Nordic Accessibility Community Group meeting: October 23rd 2025
Date: Thursday, October 23, 2025
Time: 14:00–14:50 CET
Participants
Kosei Oki, Robin Liendeborg, Jakob Rosin, Tobias Nyhuus Jensen, Christer Janzon, Thomas Nielsen, Sander Bijsingh, Umut Gultekin, Anna-Liia Mattila, Sanna Kramsi, Erik Gustafsson Spagnoli
1. Monitoring & Enforcement Updates
Sweden
- Monitoring under the European Accessibility Act started two weeks ago.
- Companies are beginning to respond after a period of waiting to see how enforcement would unfold.
- Initial tests focus on:
- Start page
- Search functionality
- Product page(s)
- Accessibility documentation (e.g., accessibility statements)
- Four testers are currently employed; two more positions are planned.
- No consulting agencies are involved in the monitoring at this stage, and not expected in the near future.
- The initial scope is small – mainly large companies active in Sweden.
- There was agreement that consistency in testing across countries is important.
Denmark
- Published some accessibility resources and reached out to several companies.
- No central agency offering consulting or direct support to companies (unlike Estonia’s advisory approach).
Finland
- No major updates reported.
Estonia
- Government provides general guidance on accessibility but does not have dedicated staff for EAA monitoring.
- Discussion about potential inclusion of parcel lockers as part of the e-commerce flow under the EAA.
Action
- Erik & Tobias will both reach out to monitoring agencies (Sweden & Denmark) to ask about their testing language and monitoring status.
- WCAG 2.2, which is now approved as an ISO/IEC international standard (source). It is unclear whether some countries are actually using this version of WCAG when monitoring.
2. Education & Outreach
Accessibility in Higher Education
- General agreement that accessibility remains underrepresented in design and development curricula.
- Universities are typically slower to adapt, but some two-year schools include accessibility more actively.
- Anna-Liisa shared Maija Koivisto’s PhD defence on interpretation in higher education as an inspiring example (LinkedIn post).
Teach Access Europe
- Teach Access has expanded its activities to Europe: https://www.teachaccess.org/initiatives/europe/
- Tobias will contact Teach Access Europe.
- Anna-Liisa may reach out to them on behalf of Finland.

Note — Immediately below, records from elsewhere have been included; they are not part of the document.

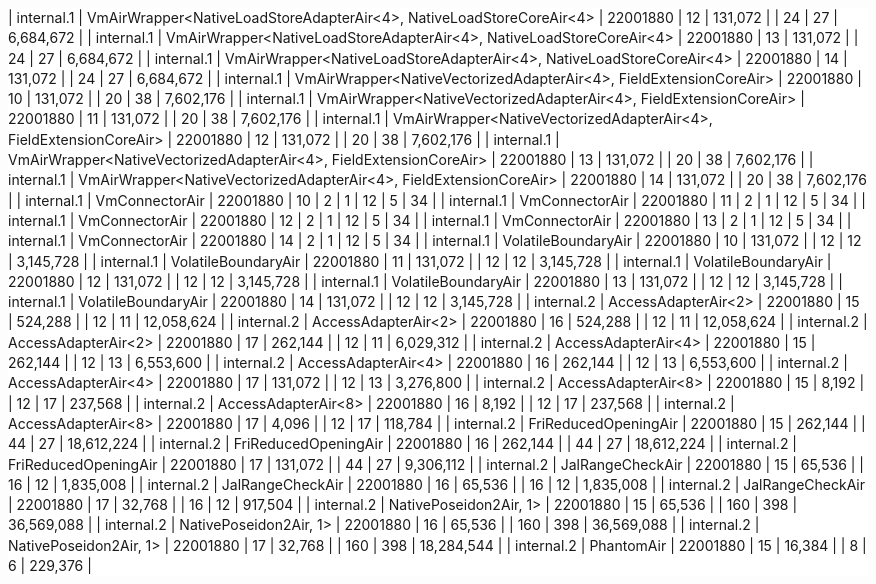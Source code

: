 | internal.1 | VmAirWrapper<NativeLoadStoreAdapterAir<4>, NativeLoadStoreCoreAir<4> | 22001880 | 12 | 131,072 |  | 24 | 27 | 6,684,672 | 
| internal.1 | VmAirWrapper<NativeLoadStoreAdapterAir<4>, NativeLoadStoreCoreAir<4> | 22001880 | 13 | 131,072 |  | 24 | 27 | 6,684,672 | 
| internal.1 | VmAirWrapper<NativeLoadStoreAdapterAir<4>, NativeLoadStoreCoreAir<4> | 22001880 | 14 | 131,072 |  | 24 | 27 | 6,684,672 | 
| internal.1 | VmAirWrapper<NativeVectorizedAdapterAir<4>, FieldExtensionCoreAir> | 22001880 | 10 | 131,072 |  | 20 | 38 | 7,602,176 | 
| internal.1 | VmAirWrapper<NativeVectorizedAdapterAir<4>, FieldExtensionCoreAir> | 22001880 | 11 | 131,072 |  | 20 | 38 | 7,602,176 | 
| internal.1 | VmAirWrapper<NativeVectorizedAdapterAir<4>, FieldExtensionCoreAir> | 22001880 | 12 | 131,072 |  | 20 | 38 | 7,602,176 | 
| internal.1 | VmAirWrapper<NativeVectorizedAdapterAir<4>, FieldExtensionCoreAir> | 22001880 | 13 | 131,072 |  | 20 | 38 | 7,602,176 | 
| internal.1 | VmAirWrapper<NativeVectorizedAdapterAir<4>, FieldExtensionCoreAir> | 22001880 | 14 | 131,072 |  | 20 | 38 | 7,602,176 | 
| internal.1 | VmConnectorAir | 22001880 | 10 | 2 | 1 | 12 | 5 | 34 | 
| internal.1 | VmConnectorAir | 22001880 | 11 | 2 | 1 | 12 | 5 | 34 | 
| internal.1 | VmConnectorAir | 22001880 | 12 | 2 | 1 | 12 | 5 | 34 | 
| internal.1 | VmConnectorAir | 22001880 | 13 | 2 | 1 | 12 | 5 | 34 | 
| internal.1 | VmConnectorAir | 22001880 | 14 | 2 | 1 | 12 | 5 | 34 | 
| internal.1 | VolatileBoundaryAir | 22001880 | 10 | 131,072 |  | 12 | 12 | 3,145,728 | 
| internal.1 | VolatileBoundaryAir | 22001880 | 11 | 131,072 |  | 12 | 12 | 3,145,728 | 
| internal.1 | VolatileBoundaryAir | 22001880 | 12 | 131,072 |  | 12 | 12 | 3,145,728 | 
| internal.1 | VolatileBoundaryAir | 22001880 | 13 | 131,072 |  | 12 | 12 | 3,145,728 | 
| internal.1 | VolatileBoundaryAir | 22001880 | 14 | 131,072 |  | 12 | 12 | 3,145,728 | 
| internal.2 | AccessAdapterAir<2> | 22001880 | 15 | 524,288 |  | 12 | 11 | 12,058,624 | 
| internal.2 | AccessAdapterAir<2> | 22001880 | 16 | 524,288 |  | 12 | 11 | 12,058,624 | 
| internal.2 | AccessAdapterAir<2> | 22001880 | 17 | 262,144 |  | 12 | 11 | 6,029,312 | 
| internal.2 | AccessAdapterAir<4> | 22001880 | 15 | 262,144 |  | 12 | 13 | 6,553,600 | 
| internal.2 | AccessAdapterAir<4> | 22001880 | 16 | 262,144 |  | 12 | 13 | 6,553,600 | 
| internal.2 | AccessAdapterAir<4> | 22001880 | 17 | 131,072 |  | 12 | 13 | 3,276,800 | 
| internal.2 | AccessAdapterAir<8> | 22001880 | 15 | 8,192 |  | 12 | 17 | 237,568 | 
| internal.2 | AccessAdapterAir<8> | 22001880 | 16 | 8,192 |  | 12 | 17 | 237,568 | 
| internal.2 | AccessAdapterAir<8> | 22001880 | 17 | 4,096 |  | 12 | 17 | 118,784 | 
| internal.2 | FriReducedOpeningAir | 22001880 | 15 | 262,144 |  | 44 | 27 | 18,612,224 | 
| internal.2 | FriReducedOpeningAir | 22001880 | 16 | 262,144 |  | 44 | 27 | 18,612,224 | 
| internal.2 | FriReducedOpeningAir | 22001880 | 17 | 131,072 |  | 44 | 27 | 9,306,112 | 
| internal.2 | JalRangeCheckAir | 22001880 | 15 | 65,536 |  | 16 | 12 | 1,835,008 | 
| internal.2 | JalRangeCheckAir | 22001880 | 16 | 65,536 |  | 16 | 12 | 1,835,008 | 
| internal.2 | JalRangeCheckAir | 22001880 | 17 | 32,768 |  | 16 | 12 | 917,504 | 
| internal.2 | NativePoseidon2Air<BabyBearParameters>, 1> | 22001880 | 15 | 65,536 |  | 160 | 398 | 36,569,088 | 
| internal.2 | NativePoseidon2Air<BabyBearParameters>, 1> | 22001880 | 16 | 65,536 |  | 160 | 398 | 36,569,088 | 
| internal.2 | NativePoseidon2Air<BabyBearParameters>, 1> | 22001880 | 17 | 32,768 |  | 160 | 398 | 18,284,544 | 
| internal.2 | PhantomAir | 22001880 | 15 | 16,384 |  | 8 | 6 | 229,376 |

- Shared contact: info@teachaccess.org
Example from Denmark
- A student (Kosei) described an Accessibility Day at a Danish university covering laws, regulations, keyboard use, and font design.
- However, accessibility rarely becomes part of the curriculum since companies don’t demand it as a required skill.
3. Events & Interpretation
- Jakob and Tobias shared experiences from arranging AccessibleEU events with full accessibility support.
- The Danish setup includes:
- Two Deaf interpreters
- Two hearing “feeders” supporting them
- Two live captioners
- Important learning: While inclusion is essential, booking interpreters without confirmed need can be sensitive due to interpreter scarcity.
4. Additional Resources Mentioned
- WCAG 2.2 approved as ISO/IEC standard – W3C press release
- The Inclusive Speaker by Denis Boudreau – inklusiv.ca/books
Next Steps / Follow-up:
- Erik to gather monitoring status updates from agencies.
- Tobias to contact Teach Access Europe.
- Anna-Liisa to (potentially) explore Finnish outreach to Teach Access.
- Continue sharing national EAA monitoring experiences at next meeting.